Was würde ich heute anders machen?: Ganz klar, die Entscheidung für den Gori Faltpropeller mit „Overdrive“ würde ich am liebsten revidieren. Das Dingen ist einfach zu umständlich zu bedienen. Man muss tatsächlich aufstoppen und 10 Meter rückwärts fahren, damit die Flügel sich in die „Overdrive-Stellung“ umlegen. Dann allerdings dreht der Diesel bei gleicher Geschwindigkeit ca. 450 Umdrehungen weniger, verbraucht weniger und ist natürlich leiser. Nu setz aber mal rückwärts, wenn du im Konvoi aus der Schleuse kommst … Die Gutmütigkeit der nachvollgenden Skipper kennt sicher Grenzen …
Mir wurde die Bedienung bei der Kaufentscheidung auch anders erklärt: einmal kurz und während der Vorwärtsfahrt den Rückwärtsgang einlegen und das Ding schaltet sich um. DAS ist definitiv falsch.
Statt dessen hätte ich mich lieber zum nächst größeren Motor durchringen sollen. Das wäre dann ein Vierzylinder gewesen (Volvo Penta D2-40), sicher mit mehr Power und Laufruhe als der D1-30 Dreizylinder.
Ebenso die Toilette. Heute habe ich eine Lavac und bin damit super zufrieden. Sehr unkompliziert, ganz im Gegensatz zur sehr empfindlichen Jabsco. Aber auch darüber habe ich ja schon berichtet.
Der Nachteil des Decksalon-Konzeptes sind die großen Fensterflächen: sie beschlagen in den Saison-Randzeiten sehr schnell. Ich habe damals ungläubig und wohl auch dumm geschaut, als mir Torsten Schmidt Themopenscheiben anbot und nur an Isolierung gegen Sonneneinstrahlung gedacht. Heute würde ich darüber anders denken, weil wir noch kein Patentrezept dagegen gefunden haben.
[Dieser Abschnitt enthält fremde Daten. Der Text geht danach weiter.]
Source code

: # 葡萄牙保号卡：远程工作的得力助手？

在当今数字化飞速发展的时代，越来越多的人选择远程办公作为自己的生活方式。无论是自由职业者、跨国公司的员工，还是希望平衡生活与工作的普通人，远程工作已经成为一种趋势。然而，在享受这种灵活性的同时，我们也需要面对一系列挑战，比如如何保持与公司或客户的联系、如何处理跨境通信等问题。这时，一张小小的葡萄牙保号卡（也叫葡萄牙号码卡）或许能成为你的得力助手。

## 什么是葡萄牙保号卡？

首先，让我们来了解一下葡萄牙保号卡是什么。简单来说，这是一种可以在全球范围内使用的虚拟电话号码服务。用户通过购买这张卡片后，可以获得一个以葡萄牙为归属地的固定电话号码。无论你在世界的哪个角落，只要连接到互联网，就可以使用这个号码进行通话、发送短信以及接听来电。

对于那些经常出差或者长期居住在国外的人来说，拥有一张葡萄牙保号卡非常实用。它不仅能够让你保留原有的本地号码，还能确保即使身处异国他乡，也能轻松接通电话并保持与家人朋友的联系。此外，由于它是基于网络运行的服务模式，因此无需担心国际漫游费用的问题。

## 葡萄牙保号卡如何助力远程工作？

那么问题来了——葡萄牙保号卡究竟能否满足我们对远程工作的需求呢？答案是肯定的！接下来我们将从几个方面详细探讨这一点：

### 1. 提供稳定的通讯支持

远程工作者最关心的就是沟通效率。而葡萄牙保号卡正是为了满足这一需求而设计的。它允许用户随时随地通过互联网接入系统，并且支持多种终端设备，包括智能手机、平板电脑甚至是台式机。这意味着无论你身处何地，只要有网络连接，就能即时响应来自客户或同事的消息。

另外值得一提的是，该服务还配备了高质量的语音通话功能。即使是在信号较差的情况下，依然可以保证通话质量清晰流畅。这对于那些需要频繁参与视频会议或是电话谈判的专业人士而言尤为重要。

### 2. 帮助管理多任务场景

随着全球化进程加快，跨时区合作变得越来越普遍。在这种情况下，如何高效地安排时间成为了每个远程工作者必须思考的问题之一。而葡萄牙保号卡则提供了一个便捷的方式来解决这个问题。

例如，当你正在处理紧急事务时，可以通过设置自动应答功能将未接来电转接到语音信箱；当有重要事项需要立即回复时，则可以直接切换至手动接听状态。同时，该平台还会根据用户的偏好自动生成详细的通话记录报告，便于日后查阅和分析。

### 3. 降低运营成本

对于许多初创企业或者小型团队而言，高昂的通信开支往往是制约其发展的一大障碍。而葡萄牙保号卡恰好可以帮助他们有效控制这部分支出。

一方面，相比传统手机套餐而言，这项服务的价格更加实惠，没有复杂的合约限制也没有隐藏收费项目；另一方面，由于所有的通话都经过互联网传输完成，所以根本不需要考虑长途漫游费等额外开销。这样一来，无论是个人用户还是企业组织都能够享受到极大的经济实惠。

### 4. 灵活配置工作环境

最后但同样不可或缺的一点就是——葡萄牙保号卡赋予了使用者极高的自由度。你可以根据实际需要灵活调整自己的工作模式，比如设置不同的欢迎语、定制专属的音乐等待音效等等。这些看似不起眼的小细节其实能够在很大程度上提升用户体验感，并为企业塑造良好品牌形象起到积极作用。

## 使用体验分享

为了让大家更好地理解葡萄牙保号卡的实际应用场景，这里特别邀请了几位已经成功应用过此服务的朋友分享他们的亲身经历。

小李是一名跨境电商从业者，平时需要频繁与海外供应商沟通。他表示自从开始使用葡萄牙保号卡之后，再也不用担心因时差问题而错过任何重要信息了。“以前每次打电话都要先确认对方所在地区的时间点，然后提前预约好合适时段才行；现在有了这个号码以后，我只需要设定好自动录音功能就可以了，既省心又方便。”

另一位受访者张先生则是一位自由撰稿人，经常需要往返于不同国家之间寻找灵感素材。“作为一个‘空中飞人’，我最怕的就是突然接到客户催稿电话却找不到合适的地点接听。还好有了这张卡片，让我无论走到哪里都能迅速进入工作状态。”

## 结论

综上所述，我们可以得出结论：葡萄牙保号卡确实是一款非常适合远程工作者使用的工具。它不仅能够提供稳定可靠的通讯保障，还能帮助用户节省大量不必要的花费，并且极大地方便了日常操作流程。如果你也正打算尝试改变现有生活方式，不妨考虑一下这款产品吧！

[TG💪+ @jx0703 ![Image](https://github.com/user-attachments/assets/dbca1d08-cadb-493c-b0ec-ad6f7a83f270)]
Das ist aber zugegebenermaßen auch ein Luxusproblem.
Eine Kleinigkeit noch: die Platzierung der Lautsprecher in die Ecken hinter den beiden Rundungen der Sitzgruppe war definitiv falsch. Diese beiden Ecken sind selbstverständlich DIE Kuschelecken, wenn man zu zweit unterwegs ist. Dann aber hat man die speaker direkt am Ohr. Blöd!
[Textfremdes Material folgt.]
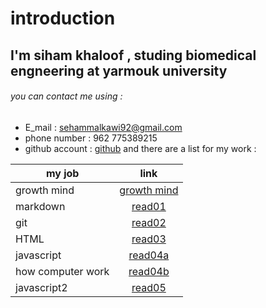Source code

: # introduction 
## I'm siham khaloof , studing biomedical engneering at yarmouk university 
###### you can contact me using :
* E_mail : sehammalkawi92@gmail.com
* phone number : 962 775389215
* github account : [github](https://github.com/sbkhaloof)
and there are a list for my work :

|      my job      |    link                           |
|----------------- |:---------------------------------:|
|   growth mind    |[growth mind](https://sbkhaloof.github.io/growthmindsit/growthmind) |
|     markdown     |[read01](https://sbkhaloof.github.io/growthmindsit/read01)     |
|      git         |[read02](https://sbkhaloof.github.io/growthmindsit/read02)     |
|     HTML         |[read03]( https://sbkhaloof.github.io/growthmindsit/read03)      |
|   javascript     |[read04a](https://sbkhaloof.github.io/growthmindsit/read04a)    |
|how computer work |[read04b](https://sbkhaloof.github.io/growthmindsit/read04b)    |
|   javascript2    |[read05](https://sbkhaloof.github.io/growthmindsit/read05)     |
Lebensraum: Wenn wir ständig zu viert unterwegs wären, würde ich(!) – wenn das Geld dabei keine Rolle spielte – über die 35 nachdenken. Die 310 ist hervorragend für ein bis drei Personen geeignet, wir haben sie auf der Jungfernfahrt auch schon zu fünft gesegelt. Nur bitte nicht dauerhaft. AAABER: ich bin in diesen Dingen nicht der Maßstab. Weil verwöhnt, weil ich für mich selbst einen gewissen Raumbedarf habe und weil mein eigener „umbauter Raum“ nicht gerade von der zarten Sorte ist. Dieser Punkt unterliegt wohl mehr als andere dem persönlichen Geschmack.
Immer wieder: 1. das Decksalon-Konzept. Gibt ein sicheres Gefühl, wenn man sich dahinter verstecken kann, wenn man nach vorn muss und die Griffleiste auf dem Dach in Oberschenkelhöhe hat und wenn man bei Scheißwetter drin sitzt und (fast mehr als draußen) den Überblick behält. Nie wieder ein Kellerschiff! Übrigens hat sich als unerwarteter Vorteil die Positionierung der Lifelines mittig auf dem Salondach erwiesen. Das geht bei einer normalen Yacht mit Sprayhood schlicht nicht. Ich kann mich bereits vor dem Verlassen des Cockpits einpicken und KANN nicht über Bord gehen, noch nicht einmal über die Reling!
2. der leistungsfähige Autopilot. Unabdingbar für’s Einhandsegeln. Wichtig dabei: kein Pinnenpilot, sondern eine Unter-Deck-Installation. Meiner ist ausgelegt für ein Bootsgewicht von 15 Tonnen. Das schafft Reserve.
3. die feste Reling. Kurz und gut: nie wieder Draht!
4. unsere „Schneewittchen-Sitze“ achtern. Der heiß begehrte Lieblingsplatz aller Crewmitglieder.
Was ist überflüssig? Der Ausbaumer. Ist senkrechtvor dem Mast angebracht. Eigentlich in einem patenten Schlitten, der den Einsatz erleichtert. Tatsache ist aber, dass ich ihn höchst selten nutze. Ist mir zu sperrig und zu schwer. Vielleicht wäre einer aus Kohlefaser Senioren-geeigneter.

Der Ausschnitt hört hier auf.